The efficacy of antibody gene transfer has also been evaluated in infectious diseases. In addition to HIV, which is discussed later, genetic delivery of the antibody has been used to prevent and/or treat infections induced by respiratory syncytial virus (RSV), the bacteria Yersinia pestis and anthrax, and the influenza virus. Worgall and coworkers constructed Ad5 and non-human primate serotype rh.10 AAV (AAVrh.10) vectors encoding palivizumab, an anti-RSV antibody that has been clinically approved to prevent RSV infection in high-risk populations [71,72,73], and tested their ability to prevent RSV infection in mice [64]. While the intravenous injection of Ad5 could reduce RSV infection by at least 5.4-fold, the intrapleural injection of AAVrh.10 was superior, being able to ameliorate infection with 10.6~14.3-fold lower RSV titer. In a lethal Yersinia pestis challenge in mice, Boyer and coworkers were able to protect 80% of animals from infection after administration of Ad5 encoding antibody against the V antigen of Yersinia pestis [41]. In an anthrax toxin challenge experiment in mice, the same research team demonstrated a dual-component delivery method by co-administration of Ad5 and AAVrh.10 vectors to afford both immediate (by Ad5) and durable (by AAVrh.10) protection [65], which can be important for applications against biowarfare/bioterrorism agents [74]. Chiba and coworkers evaluated an electroporation-based delivery of naked DNA encoding an anti-hemagglutinin antibody and found that the produced antibodies were sufficient to protect mice from lethal influenza virus challenge, despite its relatively transient expression [37]. Subsequently, Baltimore and coworkers demonstrated that intramuscular administration of AAV8 encoding broadly neutralizing antibodies could protect mice from infection by diverse strains of H1N1 influenza [75]. Additionally, Wilson and coworkers showed that intranasal delivery of AAV9 harboring a different broadly neutralizing antibody could elicit broad protection against clinical isolates of H5N1 and H1N1 influenza viruses in mice and ferrets [62].
To address cocaine addiction, Crystal and coworkers intravenously administered AAVrh.10 expressing an anti-cocaine antibody into mice and found that the produced antibody was sufficient to sequester intravenously administered cocaine in the blood [76]. Consequently, treated animals were completely resistant to the cocaine. When an anti-nicotine antibody was constructed into AAVrh.10, the same team demonstrated that vector injection yielded nicotine-specific antibodies capable of shielding the brain from systemically administered nicotine, resulting in the absence of physiologic effects of nicotine in the treated mice [61]. These studies expanded the applications of antibody gene transfer from cancer and infectious diseases to addiction disorders, demonstrating the broad utility of this method.

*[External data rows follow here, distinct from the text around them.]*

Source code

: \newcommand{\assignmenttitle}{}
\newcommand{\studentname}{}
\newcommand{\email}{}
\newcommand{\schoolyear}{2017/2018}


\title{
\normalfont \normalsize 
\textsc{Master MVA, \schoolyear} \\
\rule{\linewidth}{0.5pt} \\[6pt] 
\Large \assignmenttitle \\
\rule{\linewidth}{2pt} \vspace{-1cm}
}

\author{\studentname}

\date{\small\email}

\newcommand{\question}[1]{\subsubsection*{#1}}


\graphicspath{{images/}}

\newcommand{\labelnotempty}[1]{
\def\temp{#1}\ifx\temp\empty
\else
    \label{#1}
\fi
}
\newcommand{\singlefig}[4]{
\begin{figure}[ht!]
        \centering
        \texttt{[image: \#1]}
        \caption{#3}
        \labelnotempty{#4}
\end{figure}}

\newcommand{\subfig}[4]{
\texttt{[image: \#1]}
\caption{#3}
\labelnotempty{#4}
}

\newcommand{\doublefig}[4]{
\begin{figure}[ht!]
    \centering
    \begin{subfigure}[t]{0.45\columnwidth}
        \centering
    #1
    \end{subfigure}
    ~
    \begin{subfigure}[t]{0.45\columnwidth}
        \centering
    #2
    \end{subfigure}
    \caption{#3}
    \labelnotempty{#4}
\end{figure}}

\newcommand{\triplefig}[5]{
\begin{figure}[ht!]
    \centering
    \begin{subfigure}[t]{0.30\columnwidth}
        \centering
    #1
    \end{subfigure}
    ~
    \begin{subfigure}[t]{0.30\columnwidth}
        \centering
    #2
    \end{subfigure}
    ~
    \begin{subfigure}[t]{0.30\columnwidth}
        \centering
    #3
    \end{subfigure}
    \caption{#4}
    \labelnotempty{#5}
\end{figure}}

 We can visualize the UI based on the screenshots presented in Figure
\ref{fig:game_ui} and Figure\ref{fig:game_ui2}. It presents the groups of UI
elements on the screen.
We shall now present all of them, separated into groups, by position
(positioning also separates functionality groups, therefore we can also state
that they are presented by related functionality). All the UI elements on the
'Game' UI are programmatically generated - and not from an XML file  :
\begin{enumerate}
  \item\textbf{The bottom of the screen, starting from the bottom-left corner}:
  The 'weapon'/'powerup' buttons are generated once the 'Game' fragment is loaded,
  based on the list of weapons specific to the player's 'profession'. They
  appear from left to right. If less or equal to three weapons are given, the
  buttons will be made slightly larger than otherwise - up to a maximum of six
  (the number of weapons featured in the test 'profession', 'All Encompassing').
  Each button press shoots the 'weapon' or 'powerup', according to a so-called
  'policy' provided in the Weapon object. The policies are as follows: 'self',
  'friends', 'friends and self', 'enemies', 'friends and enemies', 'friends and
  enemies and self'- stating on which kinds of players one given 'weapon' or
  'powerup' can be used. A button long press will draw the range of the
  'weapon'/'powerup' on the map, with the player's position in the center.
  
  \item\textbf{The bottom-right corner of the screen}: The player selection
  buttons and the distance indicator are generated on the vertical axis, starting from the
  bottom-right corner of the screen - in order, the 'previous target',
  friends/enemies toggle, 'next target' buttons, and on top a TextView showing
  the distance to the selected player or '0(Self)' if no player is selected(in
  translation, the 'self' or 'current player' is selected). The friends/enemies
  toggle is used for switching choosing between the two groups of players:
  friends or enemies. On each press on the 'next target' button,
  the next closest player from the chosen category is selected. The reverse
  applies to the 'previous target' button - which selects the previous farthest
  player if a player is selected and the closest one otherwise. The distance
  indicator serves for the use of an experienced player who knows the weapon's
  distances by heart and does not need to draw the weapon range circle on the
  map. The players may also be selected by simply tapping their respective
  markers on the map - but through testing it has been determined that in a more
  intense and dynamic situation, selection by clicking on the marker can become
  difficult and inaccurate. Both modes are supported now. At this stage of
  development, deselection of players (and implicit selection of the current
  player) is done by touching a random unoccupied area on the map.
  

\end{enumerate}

3. Discovery of HIV-Specific Neutralizing Antibodies

For all available human and veterinary vaccines against infectious viruses, the serum level of nAbs correlates closely with the degree of protection [8]. The mechanism of neutralization by nAbs lies in either blocking the interaction between viral envelopes with their receptors or inhibiting viruses for their further transport to cytoplasm [77,78]. Mounting evidence suggests that antibody-based neutralization is also vital for HIV protection [9,10,11,12,13,14,15,16], although antibody-dependent cytotoxicity (ADCC) and antibody-dependent cell-mediated virus inhibition (ADCVI) may play roles in curbing viral load through controlling the later phase of virus replication [79]. Because HIV possesses many features to evade humoral immune responses, many difficulties have arisen in previous years in isolating bnAbs. Before 2009, we had only a limited number of so-called “first-generation bnAbs against HIV” [6,78,80]. However, since 2009, breakthroughs have been made, and a large panel of “second-generation bnAbs against HIV” has been identified. These bnAbs have greater neutralization potency and breadth [78,81], and they are all excellent resources for antibody gene transfer to target HIV.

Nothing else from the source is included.